Not so expensive after all

Vouillamoz is an ardent believer that Swiss wines deserve to be better recognised. He explains that the extraordinary variety of wines with distinctive personalities on such a small territory is due to the presence of different soils (a result of the formation of the Alps and their glaciers) and climates (Atlantic, Mediterranean, Continental), as well as the hot-blowing Föhn wind that crosses the main wine-growing regions.

He admits, however, that the Parker recognition can create tricky situations. If producers are tempted to raise their prices unduly or export their better wines, they will neglect their local bases.

He mentions the case of Marie-Thérèse Chappaz, whose legendary organic wines from Fully in the Valais are so successful that she is obliged to set quotas on her sales.

“For comparable qualities, Swiss wines are still a bargain,” Vouillamoz affirms.

He becomes almost emotional when he describes how he introduced Schildknecht to an Arvine produced by Robert Taramarcaz at his Domaine des Muses. The American critic insisted on meeting him.

Quality instead of quantity

“I have had so many requests from abroad since being mentioned by Schildknecht,” Taramarcaz told swissinfo.ch. “It’s as if a spotlight was suddenly shining on Swiss wines.”

Asked whether recognition hadn’t come rather late, Taramarcaz expressed the opinion, shared by many other winemakers, that the quality of Swiss wines has improved immeasurably only in recent years.

Following several years of over-production and the impossibility to compete against cheaper foreign table wines, “We realised that the only way to survive was to aim for top quality, not quantity,” he pointed out.

Vineyards in Switzerland, Taramarcaz added, are generally family-run businesses, but younger generations tend to be professionally trained, sometimes abroad. Taramarcaz, who is only 34, spent four years in New Zealand and France to perfect his skills.

“To make our quality mountain wines, we need the traditional know-how of our forbearers, but we also need scientific knowledge.
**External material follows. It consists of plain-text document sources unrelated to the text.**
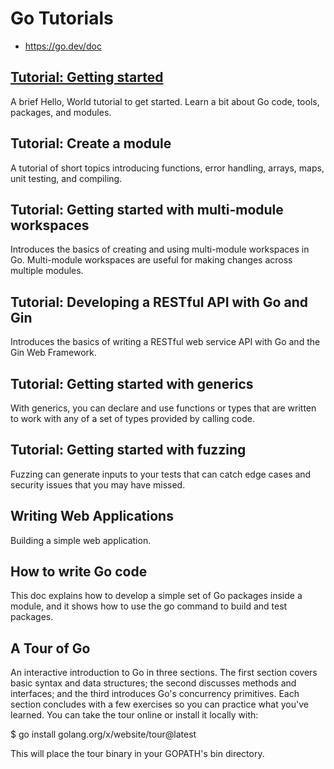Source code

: 
# Go Tutorials

* https://go.dev/doc

## [Tutorial: Getting started](hello)

A brief Hello, World tutorial to get started. Learn a bit about Go code, tools, packages, and modules.

## Tutorial: Create a module

A tutorial of short topics introducing functions, error handling, arrays, maps, unit testing, and compiling.

## Tutorial: Getting started with multi-module workspaces

Introduces the basics of creating and using multi-module workspaces in Go. Multi-module workspaces are useful for making changes across multiple modules.

## Tutorial: Developing a RESTful API with Go and Gin

Introduces the basics of writing a RESTful web service API with Go and the Gin Web Framework.

## Tutorial: Getting started with generics

With generics, you can declare and use functions or types that are written to work with any of a set of types provided by calling code.

## Tutorial: Getting started with fuzzing

Fuzzing can generate inputs to your tests that can catch edge cases and security issues that you may have missed.

## Writing Web Applications

Building a simple web application.

## How to write Go code

This doc explains how to develop a simple set of Go packages inside a module, and it shows how to use the go command to build and test packages.

## A Tour of Go

An interactive introduction to Go in three sections. The first section covers basic syntax and data structures; the second discusses methods and interfaces; and the third introduces Go's concurrency primitives. Each section concludes with a few exercises so you can practice what you've learned. You can take the tour online or install it locally with:

$ go install golang.org/x/website/tour@latest

This will place the tour binary in your GOPATH's bin directory. 
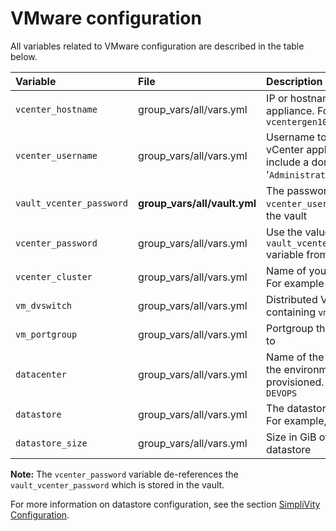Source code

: # VMware configuration

All variables related to VMware configuration are described in the table below.

|Variable|File|Description|
|:-------|:---|:----------|
|`vcenter_hostname`|group_vars/all/vars.yml|IP or hostname of the vCenter appliance. For example, `vcentergen10.am2.cloudra.local`|
|`vcenter_username`|group_vars/all/vars.yml|Username to log in to the vCenter appliance. It might include a domain, for example, '`Administrator@vsphere.local`'|
|`vault_vcenter_password`|**group_vars/all/vault.yml**|The password for the `vcenter_username` user, stored in the vault|
|`vcenter_password`|group_vars/all/vars.yml|Use the value of the `{{ vault_vcenter_password }}` variable from the vault|
|`vcenter_cluster`|group_vars/all/vars.yml|Name of your SimpliVity Cluster. For example `Rancher`|
|`vm_dvswitch`|group_vars/all/vars.yml|Distributed Virtual Switch containing `vm_portgroup`|
|`vm_portgroup`|group_vars/all/vars.yml|Portgroup that the VMs connect to|
|`datacenter`|group_vars/all/vars.yml|Name of the datacenter where the environment will be provisioned. For example, `DEVOPS`|
|`datastore`|group_vars/all/vars.yml|The datastore for storing VMs. For example, 'Rancher_HPE'|
|`datastore_size`|group_vars/all/vars.yml|Size in GiB of the above datastore|



**Note:** The `vcenter_password` variable de-references the `vault_vcenter_password` which is stored in the vault.

For more information on datastore configuration, see the section [SimpliVity Configuration](simplivity-config).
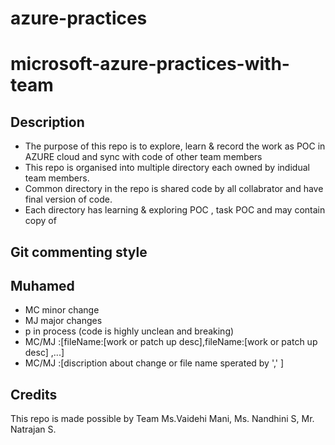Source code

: # azure-practices
# microsoft-azure-practices-with-team

## Description

- The purpose of this repo is to explore, learn & record the work as POC in AZURE cloud and sync with code of other team members
- This repo is organised into multiple directory each owned by indidual team members.
- Common directory in the repo is shared code by all collabrator and have final version of code.
- Each directory has learning & exploring POC , task POC and may contain copy of

## Git commenting style

## Muhamed

- MC minor change
- MJ major changes
- p in process (code is highly unclean and breaking)
- MC/MJ :[fileName:[work or patch up desc],fileName:[work or patch up desc] ,...]
- MC/MJ :[discription about change or file name sperated by ',' ]

## Credits

This repo is made possible by Team Ms.Vaidehi Mani, Ms. Nandhini S, Mr. Natrajan S.


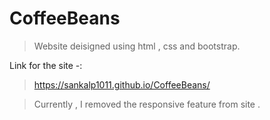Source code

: # CoffeeBeans
>  Website deisigned using html , css and bootstrap.

Link for the site -:
> https://sankalp1011.github.io/CoffeeBeans/

> Currently , I removed the responsive feature from site .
Many of us are engineers,” he said.

Swiss wines still unknown

Gilles Besse, another reputed Valais wine producer and oenologist, is president of Swiss Wine Promotion, an organisation that represents the cantonal wine offices. Like Taramarcaz, he is convinced that Swiss wines have reached an uncommon degree of excellence.

“But there is still no demand. People don’t even know that we exist,” he told swissinfo.ch.

Part of the problem is a lack of support from the government. And because most wine domains are small and difficult to exploit, there is little funding left for marketing.

For Besse, the Parker mention is therefore a heaven-sent. He points out however that Schildknecht hasn’t noted any of the wines. “We need a 93 for things to really start moving,” he said hopefully.

“Although it’s not in our Latin temperament, we must become more commercially aggressive,” Besse observed. A promotional campaign is currently being launched with Swiss airlines, with on-board tastings.

Ironically, he sees the greatest potential of growth coming from the German-speaking part of Switzerland: “We’re not even very well known in our own country!”

Caution recommended

Contacted for the purpose of this article, Schildknecht was more cautious in his appraisal of the situation of Swiss wines.

High local consumption keeps prices at levels that, in his opinion, remain uncompetitive for wine merchants abroad. Secondly, Swiss wines suffer from a lack of clear identity.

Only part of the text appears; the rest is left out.